(Beginning of Extracted information)
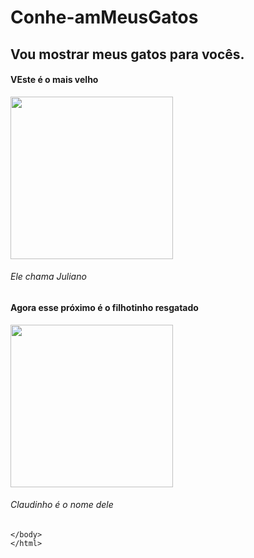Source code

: # Conhe-amMeusGatos
<!doctype hmtl>
  <html>
  <body>
  <h2>Vou mostrar meus gatos para vocês.<br></h2>
  <h4>VEste é o mais velho</h4>
  <img src="WhatsApp Image 2023-01-09 at 18.23.44.jpeg" widht=220 height=260>
             <h6>Ele chama Juliano</h6>
    <h4>Agora esse próximo é o filhotinho resgatado</h4>
    <img src="WhatsApp Image 2023-01-09 at 18.12.14.jpeg" widht=220 height=260>
             <h6>Claudinho é o nome dele</h6>
             
    
    
    </body>
    </html>
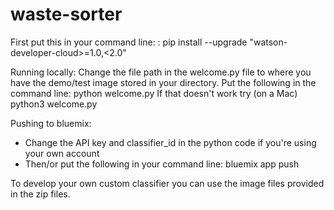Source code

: # waste-sorter

First put this in your command line: : pip install --upgrade "watson-developer-cloud>=1.0,<2.0"

Running locally: 
Change the file path in the welcome.py file to where you have the demo/test image stored in your directory. 
Put the following in the command line: python welcome.py
If that doesn't work try (on a Mac) python3 welcome.py 

Pushing to bluemix: 
- Change the API key and classifier_id in the python code if you're using your own account
- Then/or put the following in your command line: bluemix app push 

To develop your own custom classifier you can use the image files provided in the zip files. 
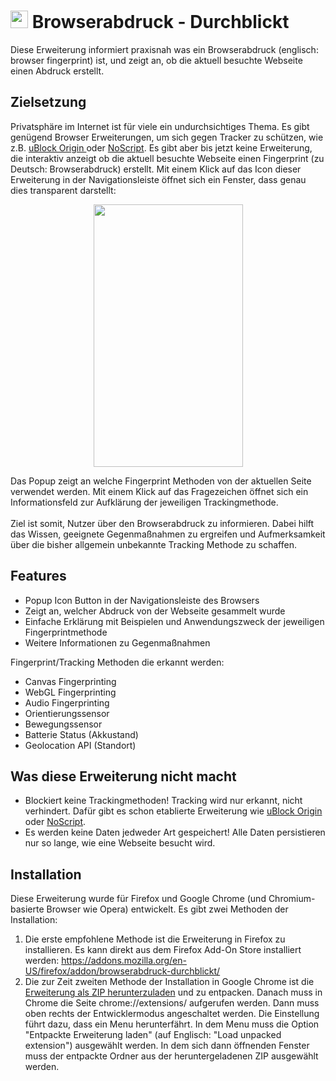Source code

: # <img src="https://user-images.githubusercontent.com/49319459/161066791-1b917a11-df1a-4e4d-9524-d606e59a1aed.png" width="28"> Browserabdruck - Durchblickt  
Diese Erweiterung informiert praxisnah was ein Browserabdruck (englisch: browser fingerprint) ist, und zeigt an, ob die aktuell besuchte Webseite einen Abdruck erstellt. 

## Zielsetzung

Privatsphäre im Internet ist für viele ein undurchsichtiges Thema. Es gibt genügend Browser Erweiterungen, um sich gegen Tracker zu schützen, wie z.B.  <a href="https://ublockorigin.com/" target="_blank"> uBlock Origin </a> oder <a href="https://addons.mozilla.org/en-GB/firefox/addon/noscript/" target="_blank">NoScript</a>. Es gibt aber bis jetzt keine Erweiterung, die interaktiv anzeigt ob die aktuell besuchte Webseite einen Fingerprint (zu Deutsch: Browserabdruck) erstellt. Mit einem Klick auf das Icon dieser Erweiterung in der Navigationsleiste öffnet sich ein Fenster, dass genau dies transparent darstellt:
<p align="center">
<!-- <img src="https://user-images.githubusercontent.com/49319459/161066777-f19713f3-d2ab-479a-8fc1-2ad7d433b0f8.png" /> -->
 <img src="https://user-images.githubusercontent.com/49319459/161102718-ddbd9ced-3b78-4702-a1a4-7f6af589793a.gif"  width="239" height="420"/> <!--  width="299" height="525" -->

</p>
Das Popup zeigt an welche Fingerprint Methoden von der aktuellen Seite verwendet werden. Mit einem Klick auf das Fragezeichen öffnet sich ein Informationsfeld zur Aufklärung der jeweiligen Trackingmethode. <br />
<br />
Ziel ist somit, Nutzer über den Browserabdruck zu informieren. Dabei hilft das Wissen, geeignete Gegenmaßnahmen zu ergreifen und Aufmerksamkeit über die bisher allgemein unbekannte Tracking Methode zu schaffen. <br />

## Features

<ul>
  <li> Popup Icon Button in der Navigationsleiste des Browsers</li>
  <li> Zeigt an, welcher Abdruck von der Webseite gesammelt wurde </li>
  <li> Einfache Erklärung mit Beispielen und Anwendungszweck der jeweiligen Fingerprintmethode</li>
 <li> Weitere Informationen zu Gegenmaßnahmen</li>
</ul>
Fingerprint/Tracking Methoden die erkannt werden:
<ul>
  <li> Canvas Fingerprinting</li>
  <li> WebGL Fingerprinting </li>
  <li> Audio Fingerprinting</li>
  <li> Orientierungssensor</li>
  <li> Bewegungssensor</li>
  <li> Batterie Status (Akkustand)</li>
  <li> Geolocation API (Standort)</li>
</ul>

## Was diese Erweiterung nicht macht
<ul>
 <li> Blockiert keine Trackingmethoden! Tracking wird <bold>nur</bold> erkannt, nicht verhindert. Dafür gibt es schon etablierte Erweiterung wie <a href="https://ublockorigin.com/" target="_blank"> uBlock Origin </a> oder <a href="https://addons.mozilla.org/en-GB/firefox/addon/noscript/" target="_blank">NoScript</a>. </li>
  <li> Es werden keine Daten jedweder Art gespeichert! Alle Daten persistieren nur so lange, wie eine Webseite besucht wird.  </li>
</ul>

## Installation
Diese Erweiterung wurde für Firefox und Google Chrome (und Chromium-basierte Browser wie Opera) entwickelt. Es gibt zwei Methoden der Installation: <br>
1. Die erste empfohlene Methode ist die Erweiterung in Firefox zu installieren. Es kann direkt aus dem Firefox Add-On Store installiert werden: https://addons.mozilla.org/en-US/firefox/addon/browserabdruck-durchblickt/
2. Die zur Zeit zweiten Methode der Installation in Google Chrome ist die <a href="https://github.com/Schmittenberger/Browserabdruck---Durchblickt/releases/download/KOMPASS/Browserabdruck---Durchblickt-v0.1.zip">Erweiterung als ZIP herunterzuladen</a> und zu entpacken. Danach muss in Chrome die Seite chrome://extensions/ aufgerufen werden. Dann muss oben rechts der Entwicklermodus angeschaltet werden. Die Einstellung führt dazu, dass ein Menu herunterfährt. In dem Menu muss die Option "Entpackte Erweiterung laden" (auf Englisch: "Load unpacked extension") ausgewählt werden. In dem sich dann öffnenden Fenster muss der entpackte Ordner aus der heruntergeladenen ZIP ausgewählt werden.
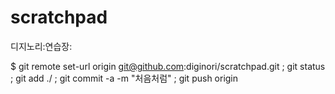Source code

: scratchpad
==========

디지노리:연습장:

$ git remote set-url origin git@github.com:diginori/scratchpad.git ; git status ; git add ./ ; git commit -a -m "처음처럼" ; git push origin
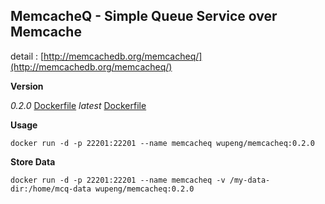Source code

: MemcacheQ - Simple Queue Service over Memcache
---

detail : [http://memcachedb.org/memcacheq/](http://memcachedb.org/memcacheq/)

**Version**

*0.2.0*     [Dockerfile](https://github.com/wupeng1988/docker-memcacheq/blob/master/Dockerfile)
*latest*    [Dockerfile](https://github.com/wupeng1988/docker-memcacheq/blob/master/Dockerfile)

**Usage**

    docker run -d -p 22201:22201 --name memcacheq wupeng/memcacheq:0.2.0
  
**Store Data**

    docker run -d -p 22201:22201 --name memcacheq -v /my-data-dir:/home/mcq-data wupeng/memcacheq:0.2.0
(End of Extracted information)
*Work item*. When you reproduce the entries above, keep every word exactly and leave out each picture.

*Response to this task*.
Source code

: # Conhe-amMeusGatos
<!doctype hmtl>
  <html>
  <body>
  <h2>Vou mostrar meus gatos para vocês.<br></h2>
  <h4>VEste é o mais velho</h4>
  <img src="WhatsApp Image 2023-01-09 at 18.23.44.jpeg" widht=220 height=260>
             <h6>Ele chama Juliano</h6>
    <h4>Agora esse próximo é o filhotinho resgatado</h4>
    <img src="WhatsApp Image 2023-01-09 at 18.12.14.jpeg" widht=220 height=260>
             <h6>Claudinho é o nome dele</h6>
             
    
    
    </body>
    </html>
Source code

: # waste-sorter

First put this in your command line: : pip install --upgrade "watson-developer-cloud>=1.0,<2.0"

Running locally: 
Change the file path in the welcome.py file to where you have the demo/test image stored in your directory. 
Put the following in the command line: python welcome.py
If that doesn't work try (on a Mac) python3 welcome.py 

Pushing to bluemix: 
- Change the API key and classifier_id in the python code if you're using your own account
- Then/or put the following in your command line: bluemix app push 

To develop your own custom classifier you can use the image files provided in the zip files. 
Source code

: # <img src="https://user-images.githubusercontent.com/49319459/161066791-1b917a11-df1a-4e4d-9524-d606e59a1aed.png" width="28"> Browserabdruck - Durchblickt  
Diese Erweiterung informiert praxisnah was ein Browserabdruck (englisch: browser fingerprint) ist, und zeigt an, ob die aktuell besuchte Webseite einen Abdruck erstellt. 

## Zielsetzung

Privatsphäre im Internet ist für viele ein undurchsichtiges Thema. Es gibt genügend Browser Erweiterungen, um sich gegen Tracker zu schützen, wie z.B.  <a href="https://ublockorigin.com/" target="_blank"> uBlock Origin </a> oder <a href="https://addons.mozilla.org/en-GB/firefox/addon/noscript/" target="_blank">NoScript</a>. Es gibt aber bis jetzt keine Erweiterung, die interaktiv anzeigt ob die aktuell besuchte Webseite einen Fingerprint (zu Deutsch: Browserabdruck) erstellt. Mit einem Klick auf das Icon dieser Erweiterung in der Navigationsleiste öffnet sich ein Fenster, dass genau dies transparent darstellt:
<p align="center">
<!-- <img src="https://user-images.githubusercontent.com/49319459/161066777-f19713f3-d2ab-479a-8fc1-2ad7d433b0f8.png" /> -->
 <img src="https://user-images.githubusercontent.com/49319459/161102718-ddbd9ced-3b78-4702-a1a4-7f6af589793a.gif"  width="239" height="420"/> <!--  width="299" height="525" -->

</p>
Das Popup zeigt an welche Fingerprint Methoden von der aktuellen Seite verwendet werden. Mit einem Klick auf das Fragezeichen öffnet sich ein Informationsfeld zur Aufklärung der jeweiligen Trackingmethode. <br />
<br />
Ziel ist somit, Nutzer über den Browserabdruck zu informieren. Dabei hilft das Wissen, geeignete Gegenmaßnahmen zu ergreifen und Aufmerksamkeit über die bisher allgemein unbekannte Tracking Methode zu schaffen. <br />

## Features

<ul>
  <li> Popup Icon Button in der Navigationsleiste des Browsers</li>
  <li> Zeigt an, welcher Abdruck von der Webseite gesammelt wurde </li>
  <li> Einfache Erklärung mit Beispielen und Anwendungszweck der jeweiligen Fingerprintmethode</li>
 <li> Weitere Informationen zu Gegenmaßnahmen</li>
</ul>
Fingerprint/Tracking Methoden die erkannt werden:
<ul>
  <li> Canvas Fingerprinting</li>
  <li> WebGL Fingerprinting </li>
  <li> Audio Fingerprinting</li>
  <li> Orientierungssensor</li>
  <li> Bewegungssensor</li>
  <li> Batterie Status (Akkustand)</li>
  <li> Geolocation API (Standort)</li>
</ul>

## Was diese Erweiterung nicht macht
<ul>
 <li> Blockiert keine Trackingmethoden! Tracking wird <bold>nur</bold> erkannt, nicht verhindert. Dafür gibt es schon etablierte Erweiterung wie <a href="https://ublockorigin.com/" target="_blank"> uBlock Origin </a> oder <a href="https://addons.mozilla.org/en-GB/firefox/addon/noscript/" target="_blank">NoScript</a>. </li>
  <li> Es werden keine Daten jedweder Art gespeichert! Alle Daten persistieren nur so lange, wie eine Webseite besucht wird.  </li>
</ul>

## Installation
Diese Erweiterung wurde für Firefox und Google Chrome (und Chromium-basierte Browser wie Opera) entwickelt. Es gibt zwei Methoden der Installation: <br>
1. Die erste empfohlene Methode ist die Erweiterung in Firefox zu installieren. Es kann direkt aus dem Firefox Add-On Store installiert werden: https://addons.mozilla.org/en-US/firefox/addon/browserabdruck-durchblickt/
2. Die zur Zeit zweiten Methode der Installation in Google Chrome ist die <a href="https://github.com/Schmittenberger/Browserabdruck---Durchblickt/releases/download/KOMPASS/Browserabdruck---Durchblickt-v0.1.zip">Erweiterung als ZIP herunterzuladen</a> und zu entpacken. Danach muss in Chrome die Seite chrome://extensions/ aufgerufen werden. Dann muss oben rechts der Entwicklermodus angeschaltet werden. Die Einstellung führt dazu, dass ein Menu herunterfährt. In dem Menu muss die Option "Entpackte Erweiterung laden" (auf Englisch: "Load unpacked extension") ausgewählt werden. In dem sich dann öffnenden Fenster muss der entpackte Ordner aus der heruntergeladenen ZIP ausgewählt werden.
Source code

: scratchpad
==========

디지노리:연습장:

$ git remote set-url origin git@github.com:diginori/scratchpad.git ; git status ; git add ./ ; git commit -a -m "처음처럼" ; git push origin
Source code

: MemcacheQ - Simple Queue Service over Memcache
---

detail : [http://memcachedb.org/memcacheq/](http://memcachedb.org/memcacheq/)

**Version**

*0.2.0*     [Dockerfile](https://github.com/wupeng1988/docker-memcacheq/blob/master/Dockerfile)
*latest*    [Dockerfile](https://github.com/wupeng1988/docker-memcacheq/blob/master/Dockerfile)

**Usage**

    docker run -d -p 22201:22201 --name memcacheq wupeng/memcacheq:0.2.0
  
**Store Data**

    docker run -d -p 22201:22201 --name memcacheq -v /my-data-dir:/home/mcq-data wupeng/memcacheq:0.2.0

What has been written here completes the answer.